Monday, April 1, 2013


Vacationland by Sarah Stonich
University of Minnesota Press, 4/1/2013
Paperback, 288 pages
ISBN-13: 9780816687664
On a lake in northernmost Minnesota, you might find Naledi Lodge—only two cabins still standing, its pathways now trodden mostly by memories. And there you might meet Meg, or the ghost of the girl she was, growing up under her grandfather’s care in a world apart and a lifetime ago. Now an artist, Meg paints images “reflected across the mirrors of memory and water,” much as the linked stories of Vacationland cast shimmering spells across distance and time.
Those whose paths have crossed at Naledi inhabit Vacationland: a man from nearby Hatchet Inlet who knew Meg back when, a Sarajevo refugee sponsored by two parishes who can’t afford “their own refugee,” aged sisters traveling to fulfill a fateful pact once made at the resort, a philandering ad man, a lonely Ojibwe stonemason, and a haiku-spouting girl rescued from a bog.

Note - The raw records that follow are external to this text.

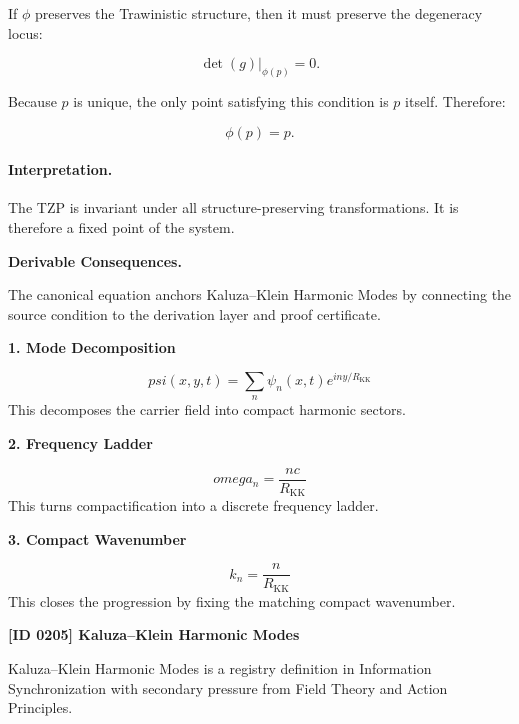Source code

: If $\phi$ preserves the Trawinistic structure, then it must preserve the degeneracy locus:

\begin{equation}
\det(g)\big|_{\phi(p)}=0 .
\end{equation}

Because $p$ is unique, the only point satisfying this condition is $p$ itself. Therefore:

\begin{equation}
\phi(p)=p .
\end{equation}

\paragraph{Interpretation.}
The TZP is invariant under all structure-preserving transformations. It is therefore a fixed point of the system.

\par\vspace{0.35em}
\noindent\textbf{Derivable Consequences.}\quad
\begingroup
\footnotesize
\raggedright
The canonical equation anchors Kaluza--Klein Harmonic Modes by connecting the source condition to the derivation layer and proof certificate.
\par\endgroup

\noindent\textbf{1. Mode Decomposition}\par
\[
psi(x,y,t) = \sum_{n}\psi_n(x,t)e^{i n y/R_{\mathrm{KK}}}
\]
\noindent This decomposes the carrier field into compact harmonic sectors.\par
\noindent\textbf{2. Frequency Ladder}\par
\[
omega_n = \frac{n c}{R_{\mathrm{KK}}}
\]
\noindent This turns compactification into a discrete frequency ladder.\par
\noindent\textbf{3. Compact Wavenumber}\par
\[
k_n = \frac{n}{R_{\mathrm{KK}}}
\]
\noindent This closes the progression by fixing the matching compact wavenumber.\par

\clearpage
\noindent\textbf{[ID 0205] Kaluza--Klein Harmonic Modes}\par
\vspace{0.35em}
\begingroup\small
{}
Kaluza--Klein Harmonic Modes is a registry definition in Information Synchronization with secondary pressure from Field Theory and Action Principles.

Sarah Stonich, whose work has been described as “unexpected and moving” by the Chicago Tribune and “a well-paced feast” by the Los Angeles Times, weaves these tales of love and loss, heartbreak and redemption into a rich novel of interconnected and disjointed lives. Vacationland is a moving portrait of a place—at once timeless and of the moment, composed of conflicting dreams and shared experience—and of the woman bound to it by legacy and sometimes longing, but not necessarily by choice.

My Thoughts:

I loved Vacationland by Sarah Stonich. Vacationland is a collection of 15 interrelated stories that all share a connection to Naledi Lodge on Little Hatchet Lake on the laurentian divide in Minnesota. It was a summer resort, dubbed "vacationland" years ago, but cabins have disappeared and it is now a private home. Naledi Lodge was built and ran by Czech immigrant Vaclav Machutova for many years during its prosperity.  Meg , his granddaughter, spent summers there and winters in Chicago boarding schools after her parents are killed in an airplane crash. Now Meg is an artist who makes Naledi her home. 

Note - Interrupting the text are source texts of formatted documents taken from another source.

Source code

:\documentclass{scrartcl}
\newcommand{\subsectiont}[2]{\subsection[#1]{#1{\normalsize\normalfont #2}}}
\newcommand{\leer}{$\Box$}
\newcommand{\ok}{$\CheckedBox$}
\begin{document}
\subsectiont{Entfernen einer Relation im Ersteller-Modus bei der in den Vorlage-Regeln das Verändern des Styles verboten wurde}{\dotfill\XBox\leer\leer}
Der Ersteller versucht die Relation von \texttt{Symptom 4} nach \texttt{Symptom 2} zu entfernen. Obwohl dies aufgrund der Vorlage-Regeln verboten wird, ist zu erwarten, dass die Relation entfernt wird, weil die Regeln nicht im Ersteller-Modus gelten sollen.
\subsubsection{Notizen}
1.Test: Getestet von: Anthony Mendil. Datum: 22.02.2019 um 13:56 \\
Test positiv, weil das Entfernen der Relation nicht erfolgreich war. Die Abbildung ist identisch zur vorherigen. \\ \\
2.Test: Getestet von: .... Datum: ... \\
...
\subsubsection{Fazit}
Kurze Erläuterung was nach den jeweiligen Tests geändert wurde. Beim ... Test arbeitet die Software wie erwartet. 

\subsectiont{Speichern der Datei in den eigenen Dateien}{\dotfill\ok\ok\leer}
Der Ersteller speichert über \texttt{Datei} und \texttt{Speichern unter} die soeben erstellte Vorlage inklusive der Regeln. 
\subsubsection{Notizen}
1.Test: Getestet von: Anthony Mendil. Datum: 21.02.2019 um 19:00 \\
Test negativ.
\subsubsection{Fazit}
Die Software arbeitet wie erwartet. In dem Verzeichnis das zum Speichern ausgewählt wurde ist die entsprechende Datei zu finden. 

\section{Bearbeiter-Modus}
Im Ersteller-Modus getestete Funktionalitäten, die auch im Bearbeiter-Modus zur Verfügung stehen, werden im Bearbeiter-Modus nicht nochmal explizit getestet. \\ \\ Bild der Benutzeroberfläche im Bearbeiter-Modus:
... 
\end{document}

Stonich's writing is impeccable. Each story could stand alone but together they made a beautiful descriptive symphony. It was a serenade of emotive descriptions. I love all of Stonich's descriptions of the settings in Vacationland. They are simultaneously seductive, but spiritual; atmospheric yet pungent. I could feel everything -  the bitter cold, and then the scorching heat and biting black flies. I could smell the woods, feel the weather, experience and appreciate the environment and terrain like a local.
I appreciated the portrayal of her characters just as much. They were all handled with such empathy and humanity as their struggles were slowly revealed. Each of them has a unique, individual voice. They are complex, fully realized characters. As a summer resort worker many years ago, I knew many of these people - the dismissive summer people, the reticent terse locals, the old men drinking coffee. I understand the difference between the people who just visit briefly and those who stay.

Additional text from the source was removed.